私もそんなところにいたくない。ラブクラフトに殺されてしまう。
そんなこんなで別館は私の家も同然だ。
使用人は居らず、ほとんどを魔法で補っている屋敷なので使い方にコツがいる。
本館と比べても見劣りしない部屋にスオウさんを招き入れ、おそらくスオウさんならわかるであろう魔具を一応説明する。
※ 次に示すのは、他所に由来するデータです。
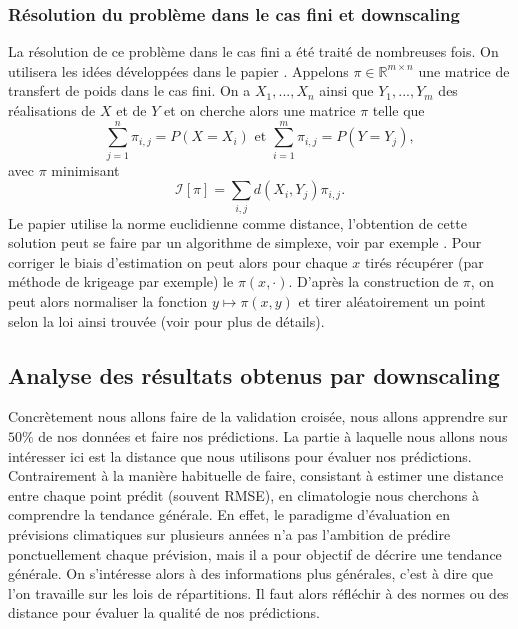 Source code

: \documentclass[a4paper,11pt]{article}
\begin{document}
\subsubsection{Résolution du problème dans le cas fini et downscaling}
La résolution de ce problème dans le cas fini a été traité de nombreuses fois. On utilisera les idées développées dans le papier \cite{robin2019multivariate}. Appelons $\pi \in \mathbb{R}^{m\times n}$ une matrice de transfert de poids dans le cas fini. On a $X_1,...,X_n$ ainsi que $Y_1,...,Y_m$ des réalisations de $X$ et de $Y$ et on cherche alors une matrice $\pi$ telle que 
\[\sum_{j=1}^{n} \pi_{i,j}= P(X=X_i) \textrm{ et } \sum_{i=1}^{m} \pi_{i,j}= P(Y=Y_j),\]
avec $\pi$ minimisant 
\[\mathcal{I}[\pi]=\sum_{i,j}d(X_i,Y_j)\pi_{i,j}.\]  
Le papier utilise la norme euclidienne comme distance, l'obtention de cette solution peut se faire par un algorithme de simplexe, voir par exemple \cite{huang2012optimal}. Pour corriger le biais d'estimation on peut alors pour chaque $x$ tirés récupérer (par méthode de krigeage par exemple) le $\pi(x,\cdot)$. D'après la construction de $\pi$, on peut alors normaliser la fonction $y\mapsto \pi(x,y)$ et tirer aléatoirement un point selon la loi ainsi trouvée (voir \cite{robin2019multivariate} pour plus de détails).




\subsection{Analyse des résultats obtenus par downscaling}
\label{analyse-pred}
Concrètement nous allons faire de la validation croisée, nous allons apprendre sur $50\%$ de nos données et faire nos prédictions. La partie à laquelle nous allons nous intéresser ici est la distance que nous utilisons pour évaluer nos prédictions. Contrairement à la manière habituelle de faire, consistant à estimer une distance entre chaque point prédit (souvent RMSE), en climatologie nous cherchons à comprendre la tendance générale. En effet, le paradigme d'évaluation en prévisions climatiques sur plusieurs années n'a pas l'ambition de prédire ponctuellement chaque prévision, mais il a pour objectif de décrire une tendance générale. On s'intéresse alors à des informations plus générales, c'est à dire que l'on travaille sur les lois de répartitions. Il faut alors réfléchir à des normes ou des distance pour évaluer la qualité de nos prédictions.  

\vspace{0.7cm}
\end{document}
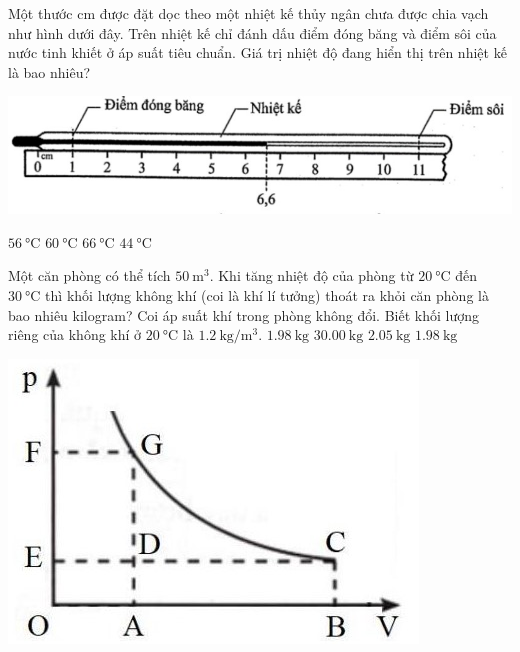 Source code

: \begin{ex}
	Một thước $\si{\centi\meter}$ được đặt dọc theo một nhiệt kế thủy ngân chưa được chia vạch như hình dưới đây. Trên nhiệt kế chỉ đánh dấu điểm đóng băng và điểm sôi của nước tinh khiết ở áp suất tiêu chuẩn. Giá trị nhiệt độ đang hiển thị trên nhiệt kế là bao nhiêu?
	\begin{center}
		\includegraphics[width=0.5\linewidth]{../figs/D12-2-1}
	\end{center}
	\choice
	{\True $\SI{56}{\celsius}$}
	{$\SI{60}{\celsius}$}
	{$\SI{66}{\celsius}$}
	{$\SI{44}{\celsius}$}
\end{ex}
\begin{ex}
	Một căn phòng có thể tích $\SI{50}{\meter^3}$. Khi tăng nhiệt độ của phòng từ $\SI{20}{\celsius}$ đến $\SI{30}{\celsius}$ thì khối lượng không khí (coi là khí lí tưởng) thoát ra khỏi căn phòng là bao nhiêu kilogram? Coi áp suất khí trong phòng không đổi. Biết khối lượng riêng của không khí ở $\SI{20}{\celsius}$ là $\SI{1.2}{\kilogram/\meter^3}$.	
	\choice
	{\True $\SI{1.98}{\kilogram}$}
	{$\SI{30.00}{\kilogram}$}
	{$\SI{2.05}{\kilogram}$}
	{$\SI{1.98}{\kilogram}$}
\end{ex}
\begin{ex}
	{
		\includegraphics[width=0.5\linewidth]{../figs/D12-2-2}
	}
\end{ex}
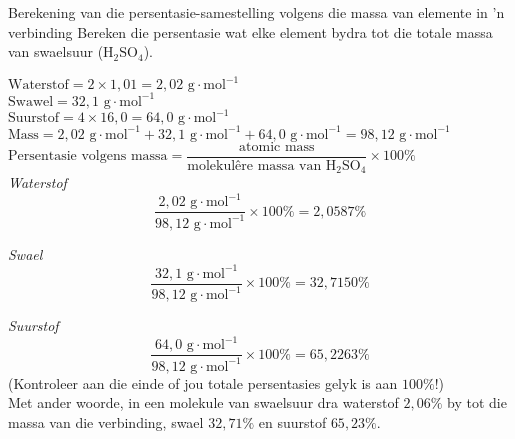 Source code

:       \begin{wex}{Berekening van die persentasie-samestelling volgens die  massa van elemente in 'n verbinding}
{
Bereken die persentasie wat elke element bydra tot die totale massa van swaelsuur (${\text{H}}_{2}{\text{SO}}_{4}$).
      }
{
$\text{Waterstof}=2 \times 1,01 = 2,02 \text{ g} \cdot \text{mol}^{-1}$ \\ 
$\text{Swawel}=32,1 \text{ g} \cdot \text{mol}^{-1}$ \\
$\text{Suurstof}=4 \times 16,0 = 64,0 \text{ g} \cdot \text{mol}^{-1}$
$\text{Mass}=2,02 \text{ g} \cdot \text{mol}^{-1} + 32,1 \text{ g} \cdot \text{mol}^{-1} + 64,0 \text{ g} \cdot \text{mol}^{-1} = 98,12 \text{ g} \cdot \text{mol}^{-1}$
      \label{m38712*id280688}$\text{Persentasie volgens massa}=\dfrac{\text{atomic mass}}{\text{molekul\^{e}re massa van H}{}_{2}\text{SO}{}_{4}} \times 100\%$ \\

        \textsl{Waterstof}      
      \label{m38712*id280735}\nopagebreak\noindent{}        
    \begin{equation*}
    \frac{2,02 \text{ g} \cdot \text{mol}^{-1}}{98,12 \text{ g} \cdot \text{mol}^{-1}}\ensuremath{\times}100\%=2,0587\%
      \end{equation*}

        \textsl{Swael}      
      \label{m38712*id280786}\nopagebreak\noindent{}        
    \begin{equation*}
    \frac{32,1 \text{ g} \cdot \text{mol}^{-1}}{98,12 \text{ g} \cdot \text{mol}^{-1}}\ensuremath{\times}100\%=32,7150\%
      \end{equation*}

        \textsl{Suurstof}     
      \label{m38712*id280837}\nopagebreak\noindent{}
    \begin{equation*}
    \frac{64,0 \text{ g} \cdot \text{mol}^{-1}}{98,12 \text{ g} \cdot \text{mol}^{-1}}\ensuremath{\times}100\%=65,2263\%
      \end{equation*}
      \label{m38712*id280876}(Kontroleer aan die einde of jou totale persentasies gelyk is aan $100\%$!) \\
      \label{m38712*id280880}Met ander woorde, in een molekule van swaelsuur dra waterstof $2,06\%$ by tot die massa van die verbinding, swael $32,71\%$ en suurstof $65,23\%$. 
}
    \end{wex}

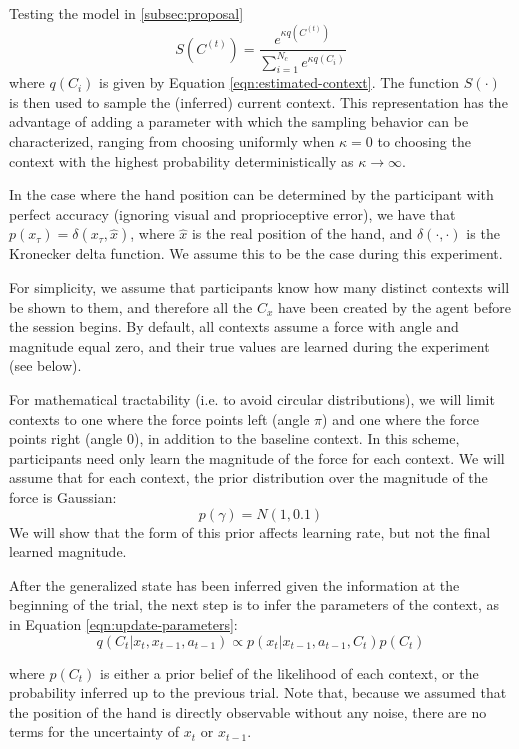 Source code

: \documentclass{report}
\def \eref #1{Equation \ref{#1}}   %
\begin{document}
\begin{chapter}{Testing the model in \ref{subsec:proposal}}
\begin{equation}
S(C^{(t)}) = \frac{e^{\kappa q\left(C^{(t)}\right)}}{\displaystyle \sum_{i=1}^{N_c}e^{\kappa q\left(C_i\right)}}
\end{equation}
where $q(C_i)$ is given by \eref{eqn:estimated-context}. The function $S(\cdot)$ is then used to sample the (inferred) current context. This representation has the advantage of adding a parameter with which the sampling behavior can be characterized, ranging from choosing uniformly when $\kappa = 0$ to choosing the context with the highest probability deterministically as $\kappa \rightarrow \infty$.

In the case where the hand position can be determined by the participant with perfect accuracy (ignoring visual and proprioceptive error), we have that $p(x_\tau) = \delta(x_\tau, \hat x)$, where $\hat x$ is the real position of the hand, and $\delta (\cdot, \cdot)$ is the Kronecker delta function. We assume this to be the case during this experiment.

For simplicity, we assume that participants know how many distinct contexts will be shown to them, and therefore all the $C_x$ have been created by the agent before the session begins. By default, all contexts assume a force with angle and magnitude equal zero, and their true values are learned during the experiment (see below).

For mathematical tractability (i.e. to avoid circular distributions), we will limit contexts to one where the force points left (angle $\pi$) and one where the force points right (angle 0), in addition to the baseline context. In this scheme, participants need only learn the magnitude of the force for each context. We will assume that for each context, the prior distribution over the magnitude of the force is Gaussian:
\[
p(\gamma) = N(1, 0.1)
\]
We will show that the form of this prior affects learning rate, but not the final learned magnitude.

After the generalized state has been inferred given the information at the beginning of the trial, the next step is to infer the parameters of the context, as in \eref{eqn:update-parameters}:
\begin{equation}
q(C_t | x_t, x_{t-1}, a_{t-1}) \propto p(x_t | x_{t-1}, a_{t-1}, C_t)p(C_t) \label{eqn:context-from-x}
\end{equation}

where $p(C_t)$ is either a prior belief of the likelihood of each context, or the probability inferred up to the previous trial. Note that, because we assumed that the position of the hand is directly observable without any noise, there are no terms for the uncertainty of $x_t$ or $x_{t-1}$.


\end{chapter}
\end{document}
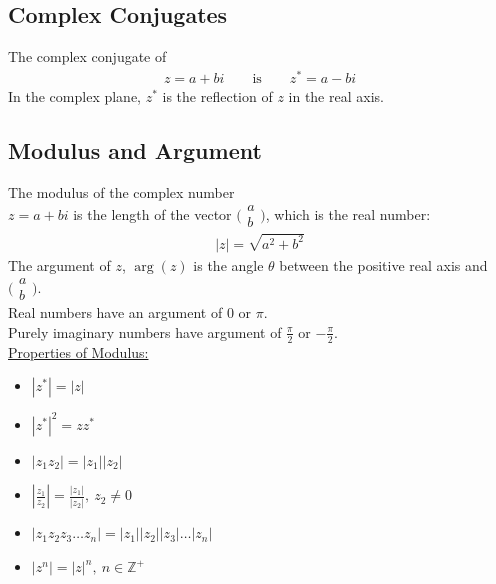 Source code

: \documentclass[10pt, a4paper, titlepage]{article}
\begin{document}
\begin{multicols*}{3}
	\subsection{Complex Conjugates}
	The complex conjugate of
	\begin{align}
		z=a+bi\qquad \text{is}\qquad z^*=a-bi
	\end{align}
	In the complex plane, $z^*$ is the reflection of $z$ in the real axis.

	\dotfill
	\subsection{Modulus and Argument}
	The modulus of the complex number \\$z=a+bi$ is the length of the vector $\big(\begin{smallmatrix}a\\ b\end{smallmatrix}\big)$, which is the real number:
	\begin{align}
		|z|=\sqrt{a^2+b^2}
	\end{align}
	The argument of $z$, $\arg({z})$ is the angle $\theta$ between the positive real axis and $\big(\begin{smallmatrix}a\\ b\end{smallmatrix}\big)$.\\
	Real numbers have an argument of 0 or $\pi$.\\
	Purely imaginary numbers have argument of $\frac{\pi}{2}$ or $-\frac{\pi}{2}$.\\

	\underline{Properties of Modulus:}
	\begin{itemize}
		\item $|z^*|=|z|$
		\item $|z^*|^2=zz^*$
		\item $|z_1z_2|=|z_1||z_2|$
		\item $\left|\frac{z_1}{z_2}\right|=\frac{|z_1|}{|z_2|},\ z_2\neq 0$
		\item $|z_1z_2z_3\dots z_n|=|z_1||z_2||z_3|\dots |z_n|$
		\item $|z^n|=|z|^n,\ n\in \mathbb{Z}^+$
	\end{itemize}

	\dotfill

\end{multicols*}
\end{document}
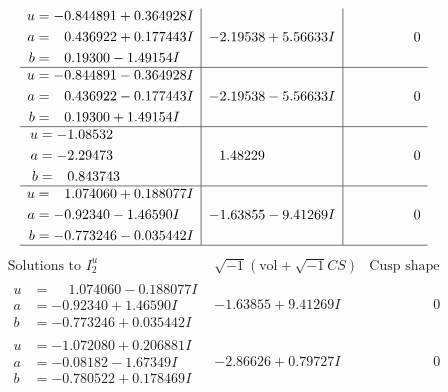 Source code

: \documentclass[1p]{elsarticle_modified}
\theoremstyle{definition}
\newcommand{\I}{\sqrt{-1}}
\begin{document}
$$\begin{array}{c|c|c}
\begin{aligned}
u &= -0.844891 + 0.364928 I \\
a &= \phantom{-}0.436922 + 0.177443 I \\
b &= \phantom{-}0.19300 - 1.49154 I\end{aligned}
 & -2.19538 + 5.56633 I & \phantom{-0.000000 } 0 \\ \hline\begin{aligned}
u &= -0.844891 - 0.364928 I \\
a &= \phantom{-}0.436922 - 0.177443 I \\
b &= \phantom{-}0.19300 + 1.49154 I\end{aligned}
 & -2.19538 - 5.56633 I & \phantom{-0.000000 } 0 \\ \hline\begin{aligned}
u &= -1.08532\phantom{ +0.000000I} \\
a &= -2.29473\phantom{ +0.000000I} \\
b &= \phantom{-}0.843743\phantom{ +0.000000I}\end{aligned}
 & \phantom{-}1.48229\phantom{ +0.000000I} & \phantom{-0.000000 } 0 \\ \hline\begin{aligned}
u &= \phantom{-}1.074060 + 0.188077 I \\
a &= -0.92340 - 1.46590 I \\
b &= -0.773246 - 0.035442 I\end{aligned}
 & -1.63855 - 9.41269 I & \phantom{-0.000000 } 0\\
 \hline 
 \end{array}$$\newpage$$\begin{array}{c|c|c}  
\text{Solutions to }I^u_{2}& \I (\text{vol} + \sqrt{-1}CS) & \text{Cusp shape}\\
 \hline 
\begin{aligned}
u &= \phantom{-}1.074060 - 0.188077 I \\
a &= -0.92340 + 1.46590 I \\
b &= -0.773246 + 0.035442 I\end{aligned}
 & -1.63855 + 9.41269 I & \phantom{-0.000000 } 0 \\ \hline\begin{aligned}
u &= -1.072080 + 0.206881 I \\
a &= -0.08182 - 1.67349 I \\
b &= -0.780522 + 0.178469 I\end{aligned}
 & -2.86626 + 0.79727 I & \phantom{-0.000000 } 0 \\ \hline\begin{aligned}

\end{aligned}
\end{array}$$
\end{document}

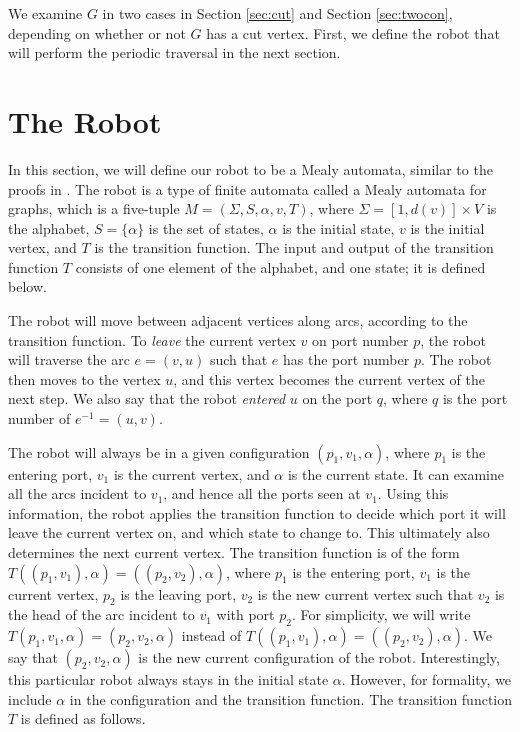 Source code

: \documentclass[12pt,letterpaper,oneside]{book}
\begin{document}
We examine $G$ in two cases in Section \ref{sec:cut} and Section \ref{sec:twocon}, depending on whether or not $G$ has a cut vertex.  
First, we define the robot that will perform the periodic traversal in the next section.  


\newpage
\section{The Robot}
\label{sec:robot}


In this section, %
we will define our robot to be a Mealy automata, similar to the proofs in \cite{GKMNZ}.  
The robot is a type of finite automata called a Mealy automata for graphs, which is a five-tuple $M=(\Sigma,S,\alpha,v,T)$, 
where $\Sigma=[1,d(v)] \times V$ is the 
alphabet, $S = \{\alpha \}$ is the set of states, $\alpha$ is the initial state, $v$ is the initial vertex, 
and $T$ is the transition function.  The input and output of the transition function $T$ consists of one 
element of the alphabet, and one state; it is defined below. 


The robot will move between adjacent vertices along arcs, according to the 
transition function.  To \emph{leave} the current vertex $v$ on port number $p$, the robot will traverse the arc $e=(v,u)$ such that $e$ has the  
port number $p$.   
The robot then moves to the vertex $u$, and this vertex becomes the current vertex of the next step.  We also say that the robot \emph{entered}  
$u$ on the port $q$, where $q$ is the port number of $e^{-1}=(u,v)$.  


The robot will always be in a given configuration $(p_1,v_1,\alpha)$, where $p_1$ is the entering port, $v_1$ is the current 
vertex, and $\alpha$ is the current state.  
It can examine all the arcs incident to $v_1$, and hence all the ports 
seen at $v_1$.  Using this information, the robot applies the transition function to decide which port it 
will leave the current vertex on, and which 
state to change to.  This ultimately also determines the next current vertex.  
The transition function is of the form $T((p_1,v_1),\alpha)=((p_2,v_2),\alpha)$, where 
$p_1$ is the entering port, $v_1$ is the current vertex, $p_2$ is the leaving port, 
$v_2$ is the new current vertex such that $v_2$ is the head of the arc incident to $v_1$ with port $p_2$.  For 
simplicity, we will write $T(p_1,v_1,\alpha)=(p_2,v_2,\alpha)$ instead of $T((p_1,v_1),\alpha)=((p_2,v_2),\alpha)$.  
We say that $(p_2,v_2,\alpha)$ is the new current configuration of the robot.  
Interestingly, this 
particular robot always stays in the initial state $\alpha$.  However, for formality, we include $\alpha$ 
in the configuration and the transition function.  
The transition function $T$ is defined as follows.  
\end{document}
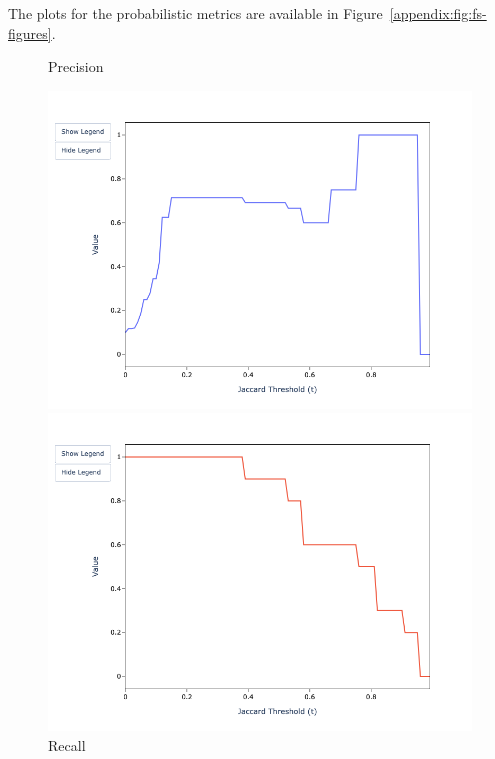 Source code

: \documentclass[a4paper,twoside]{article}
\begin{document}
    The plots for the probabilistic metrics are available in
    Figure~\ref{appendix:fig:fs-figures}.

    \begin{figure}[htbp]
        \begin{minipage}{0.32\textwidth}
            \centering
            \caption*{Precision}
            \includegraphics[width=\textwidth]{sample-usage/mini-fs-precision}
        \end{minipage}    
        \begin{minipage}{0.32\textwidth}
            \centering
            \caption*{Recall}
            \includegraphics[width=\textwidth]{sample-usage/mini-fs-recall}
        \end{minipage}    

\end{figure}
\end{document}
「こちらがお風呂。これに手をかざすとお湯が出ます。寝室はこちらを使ってくださいね。」
「リンシャと同じ部屋?」
「そんなまさか。」
えー、と不満そうな声がする。
どうしたんだスオウさん何やらセクハラが当たり前のようになってきていますけれど。
僕はリンシャ不足で倒れそうだとぶつぶつ言ってるスオウさんにはたと気づいた。
そうだ、血が不足してたんだった。
くるりと振り返り、手首を出そうとして・・・。
もっと重要なことに気付いた。
いや、スオウさんの腹減り具合と比較するとかではなく、私の乙女としての尊厳といいますか。
うん、手、洗った方がいいよね。
さっき食事はしたものの、夢に入る前から考えるとあまりお風呂に入っていないような。
いやいや気がするんじゃなくて入ってないよ!?
やばい。におったらどうしよう。
・・・主にあの塔の中の腐った肉の匂いとか。
いやーーーーーーーーーーーーーーー。
我に返ってスオウさんを見ると、苦笑して譲渡案を出してくれた。
「とりあえずお風呂もらうよ。一か月夢の中だから必要なかったとはいえ僕も入ってないからね。」
「あ、はいはい!どうぞ!そちらをお使いください。私も自分の部屋で入ってきます。ちなみに向かいの部屋ですので。血はその後で構いませんか?」
「うん。ごめんね。」
「いえいえ。それでは後で。」
なんとなく、一か月以上離れていたのでぎこちなくなるかな、と思っていただけに拍子抜けな気分になる。
特に問題なく会話が流れ、相変わらず艶麗なスオウさんは私に対してかなりフレンドリー。
そのまま部屋を出ようとして手を振っているスオウさんをもう一度確かめるように振り返る。
美しすぎる半妖魔族の青年がこちらを見て微笑んでいるのを確認して、ほっとした。
良かった。これは夢じゃない。
再び安堵が遅い、涙腺が緩みそうになった私は慌てて部屋を飛び出した。
自分の部屋に駆け込むと、やっぱり堪えきれなくてその場にしゃがみ込む。
良かった。スオウさんは、ちゃんとここにいる。